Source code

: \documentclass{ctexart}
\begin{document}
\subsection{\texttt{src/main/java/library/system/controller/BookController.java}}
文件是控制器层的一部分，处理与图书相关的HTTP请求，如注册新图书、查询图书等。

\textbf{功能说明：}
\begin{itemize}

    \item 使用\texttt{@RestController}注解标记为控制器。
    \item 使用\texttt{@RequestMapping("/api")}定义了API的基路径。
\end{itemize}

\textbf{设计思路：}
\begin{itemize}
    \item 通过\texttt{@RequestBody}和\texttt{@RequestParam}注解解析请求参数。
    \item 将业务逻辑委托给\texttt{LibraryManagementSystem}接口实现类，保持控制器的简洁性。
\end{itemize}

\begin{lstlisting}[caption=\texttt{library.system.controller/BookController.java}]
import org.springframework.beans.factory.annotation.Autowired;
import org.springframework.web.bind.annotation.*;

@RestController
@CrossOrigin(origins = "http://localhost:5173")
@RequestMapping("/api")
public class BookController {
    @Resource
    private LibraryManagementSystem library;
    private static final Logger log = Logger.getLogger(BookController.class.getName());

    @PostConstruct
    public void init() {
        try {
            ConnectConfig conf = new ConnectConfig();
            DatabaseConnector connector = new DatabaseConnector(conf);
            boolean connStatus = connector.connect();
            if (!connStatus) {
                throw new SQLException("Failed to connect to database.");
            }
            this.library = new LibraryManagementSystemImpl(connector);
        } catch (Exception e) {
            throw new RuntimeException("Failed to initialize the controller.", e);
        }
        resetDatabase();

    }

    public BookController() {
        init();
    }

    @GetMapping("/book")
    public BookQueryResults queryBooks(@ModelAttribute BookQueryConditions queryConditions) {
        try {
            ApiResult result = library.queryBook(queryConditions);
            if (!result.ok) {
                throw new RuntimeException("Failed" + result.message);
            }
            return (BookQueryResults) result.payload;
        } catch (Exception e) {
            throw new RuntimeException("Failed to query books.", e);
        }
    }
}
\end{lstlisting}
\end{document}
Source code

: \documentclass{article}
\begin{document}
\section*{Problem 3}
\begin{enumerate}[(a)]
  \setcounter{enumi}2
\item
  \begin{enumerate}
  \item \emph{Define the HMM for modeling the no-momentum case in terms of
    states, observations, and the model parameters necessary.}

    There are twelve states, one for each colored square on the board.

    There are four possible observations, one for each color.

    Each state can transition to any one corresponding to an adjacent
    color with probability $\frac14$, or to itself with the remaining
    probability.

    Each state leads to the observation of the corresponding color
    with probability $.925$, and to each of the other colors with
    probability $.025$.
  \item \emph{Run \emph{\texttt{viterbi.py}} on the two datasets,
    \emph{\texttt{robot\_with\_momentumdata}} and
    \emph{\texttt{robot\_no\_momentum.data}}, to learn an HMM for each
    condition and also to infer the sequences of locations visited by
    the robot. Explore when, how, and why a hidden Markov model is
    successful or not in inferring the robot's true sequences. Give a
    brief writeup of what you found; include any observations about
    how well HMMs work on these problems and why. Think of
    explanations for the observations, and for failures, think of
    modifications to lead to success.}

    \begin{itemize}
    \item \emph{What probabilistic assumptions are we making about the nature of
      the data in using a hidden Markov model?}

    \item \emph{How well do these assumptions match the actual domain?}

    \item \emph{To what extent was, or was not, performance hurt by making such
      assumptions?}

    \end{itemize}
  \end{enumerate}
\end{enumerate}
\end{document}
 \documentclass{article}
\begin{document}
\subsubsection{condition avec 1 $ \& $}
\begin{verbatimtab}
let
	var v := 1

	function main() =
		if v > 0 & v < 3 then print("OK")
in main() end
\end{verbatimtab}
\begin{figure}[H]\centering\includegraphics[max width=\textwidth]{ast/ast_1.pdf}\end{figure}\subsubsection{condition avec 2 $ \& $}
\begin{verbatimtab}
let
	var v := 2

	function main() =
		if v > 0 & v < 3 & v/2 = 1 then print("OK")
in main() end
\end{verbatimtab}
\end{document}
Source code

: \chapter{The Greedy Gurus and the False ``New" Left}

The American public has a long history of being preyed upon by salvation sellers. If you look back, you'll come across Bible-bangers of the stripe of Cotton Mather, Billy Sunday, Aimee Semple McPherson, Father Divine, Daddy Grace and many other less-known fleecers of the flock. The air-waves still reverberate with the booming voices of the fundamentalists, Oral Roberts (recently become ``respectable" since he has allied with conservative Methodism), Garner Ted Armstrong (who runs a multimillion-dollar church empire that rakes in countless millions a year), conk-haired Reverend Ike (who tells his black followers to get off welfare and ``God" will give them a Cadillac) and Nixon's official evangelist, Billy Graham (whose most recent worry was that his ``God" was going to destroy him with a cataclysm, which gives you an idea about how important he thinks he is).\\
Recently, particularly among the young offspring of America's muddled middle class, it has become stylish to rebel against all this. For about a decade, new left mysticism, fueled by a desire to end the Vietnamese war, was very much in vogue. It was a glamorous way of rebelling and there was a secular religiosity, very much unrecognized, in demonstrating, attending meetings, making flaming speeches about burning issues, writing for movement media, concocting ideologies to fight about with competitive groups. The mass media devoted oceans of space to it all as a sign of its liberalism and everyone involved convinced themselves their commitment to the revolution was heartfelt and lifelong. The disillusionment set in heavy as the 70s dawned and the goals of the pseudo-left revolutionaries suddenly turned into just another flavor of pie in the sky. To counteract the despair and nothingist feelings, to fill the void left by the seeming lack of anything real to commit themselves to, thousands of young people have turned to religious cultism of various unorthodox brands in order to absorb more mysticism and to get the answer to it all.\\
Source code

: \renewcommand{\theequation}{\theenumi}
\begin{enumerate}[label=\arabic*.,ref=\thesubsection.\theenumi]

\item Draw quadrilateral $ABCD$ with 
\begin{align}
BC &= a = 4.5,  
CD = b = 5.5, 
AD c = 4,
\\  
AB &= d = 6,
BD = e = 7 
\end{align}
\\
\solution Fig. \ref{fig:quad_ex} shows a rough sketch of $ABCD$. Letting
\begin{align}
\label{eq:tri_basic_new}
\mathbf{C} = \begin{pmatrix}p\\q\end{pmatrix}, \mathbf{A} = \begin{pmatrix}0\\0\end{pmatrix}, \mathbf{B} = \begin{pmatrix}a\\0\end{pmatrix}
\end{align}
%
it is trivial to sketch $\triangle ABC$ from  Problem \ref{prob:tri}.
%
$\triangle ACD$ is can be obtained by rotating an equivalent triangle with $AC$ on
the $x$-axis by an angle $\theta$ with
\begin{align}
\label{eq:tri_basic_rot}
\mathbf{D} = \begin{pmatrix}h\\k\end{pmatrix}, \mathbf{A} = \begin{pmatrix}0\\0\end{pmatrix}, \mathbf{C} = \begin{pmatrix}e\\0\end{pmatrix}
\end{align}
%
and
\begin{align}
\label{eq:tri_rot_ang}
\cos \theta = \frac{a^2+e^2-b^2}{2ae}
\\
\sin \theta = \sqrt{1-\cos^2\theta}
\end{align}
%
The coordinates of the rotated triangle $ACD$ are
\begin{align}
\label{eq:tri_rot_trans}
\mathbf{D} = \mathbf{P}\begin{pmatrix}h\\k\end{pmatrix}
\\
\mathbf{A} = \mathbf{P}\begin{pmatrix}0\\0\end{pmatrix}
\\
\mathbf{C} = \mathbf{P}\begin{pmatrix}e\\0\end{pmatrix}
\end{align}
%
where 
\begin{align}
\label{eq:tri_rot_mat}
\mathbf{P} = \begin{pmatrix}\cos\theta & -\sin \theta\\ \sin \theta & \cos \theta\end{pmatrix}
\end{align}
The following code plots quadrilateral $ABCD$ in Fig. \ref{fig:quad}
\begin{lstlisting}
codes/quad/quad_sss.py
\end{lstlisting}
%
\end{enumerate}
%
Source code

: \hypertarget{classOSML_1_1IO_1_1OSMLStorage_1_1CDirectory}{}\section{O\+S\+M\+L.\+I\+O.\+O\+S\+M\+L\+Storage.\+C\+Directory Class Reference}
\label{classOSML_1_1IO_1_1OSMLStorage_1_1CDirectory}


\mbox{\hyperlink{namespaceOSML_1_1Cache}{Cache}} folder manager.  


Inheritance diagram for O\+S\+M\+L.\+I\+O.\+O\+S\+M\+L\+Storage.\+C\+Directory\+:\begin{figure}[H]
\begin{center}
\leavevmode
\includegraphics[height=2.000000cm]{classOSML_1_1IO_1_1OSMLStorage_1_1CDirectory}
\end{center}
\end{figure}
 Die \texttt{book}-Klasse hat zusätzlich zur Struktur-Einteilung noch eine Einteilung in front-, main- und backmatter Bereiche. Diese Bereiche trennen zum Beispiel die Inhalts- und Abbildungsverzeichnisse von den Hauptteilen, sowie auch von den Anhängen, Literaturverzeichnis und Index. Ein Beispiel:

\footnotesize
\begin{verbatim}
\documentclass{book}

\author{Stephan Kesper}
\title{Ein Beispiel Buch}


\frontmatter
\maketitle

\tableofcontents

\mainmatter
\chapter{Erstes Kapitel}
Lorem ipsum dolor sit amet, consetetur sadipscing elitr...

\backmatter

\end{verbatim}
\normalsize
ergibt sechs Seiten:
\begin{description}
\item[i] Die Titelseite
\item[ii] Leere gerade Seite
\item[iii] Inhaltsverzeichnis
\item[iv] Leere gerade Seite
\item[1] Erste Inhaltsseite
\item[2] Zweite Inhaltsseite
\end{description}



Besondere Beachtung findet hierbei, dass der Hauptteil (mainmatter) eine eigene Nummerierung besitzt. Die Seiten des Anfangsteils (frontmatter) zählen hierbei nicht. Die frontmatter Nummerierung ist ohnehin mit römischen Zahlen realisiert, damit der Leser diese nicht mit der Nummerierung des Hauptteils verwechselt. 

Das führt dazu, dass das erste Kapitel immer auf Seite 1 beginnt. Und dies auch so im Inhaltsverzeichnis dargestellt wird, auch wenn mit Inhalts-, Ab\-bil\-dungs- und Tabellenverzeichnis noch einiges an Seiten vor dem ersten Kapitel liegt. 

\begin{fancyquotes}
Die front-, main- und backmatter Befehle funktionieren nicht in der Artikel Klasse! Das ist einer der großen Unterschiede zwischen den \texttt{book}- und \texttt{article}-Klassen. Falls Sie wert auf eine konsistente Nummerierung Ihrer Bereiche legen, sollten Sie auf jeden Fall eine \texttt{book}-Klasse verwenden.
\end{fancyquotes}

------------------------------------

Copy out all lines of the listing above that include "includegraphics".

\begin{figure}[H]\centering\includegraphics[max width=\textwidth]{ast/ast_1.pdf}\end{figure}\subsubsection{condition avec 2 $ \& $}
\includegraphics[height=2.000000cm]{classOSML_1_1IO_1_1OSMLStorage_1_1CDirectory}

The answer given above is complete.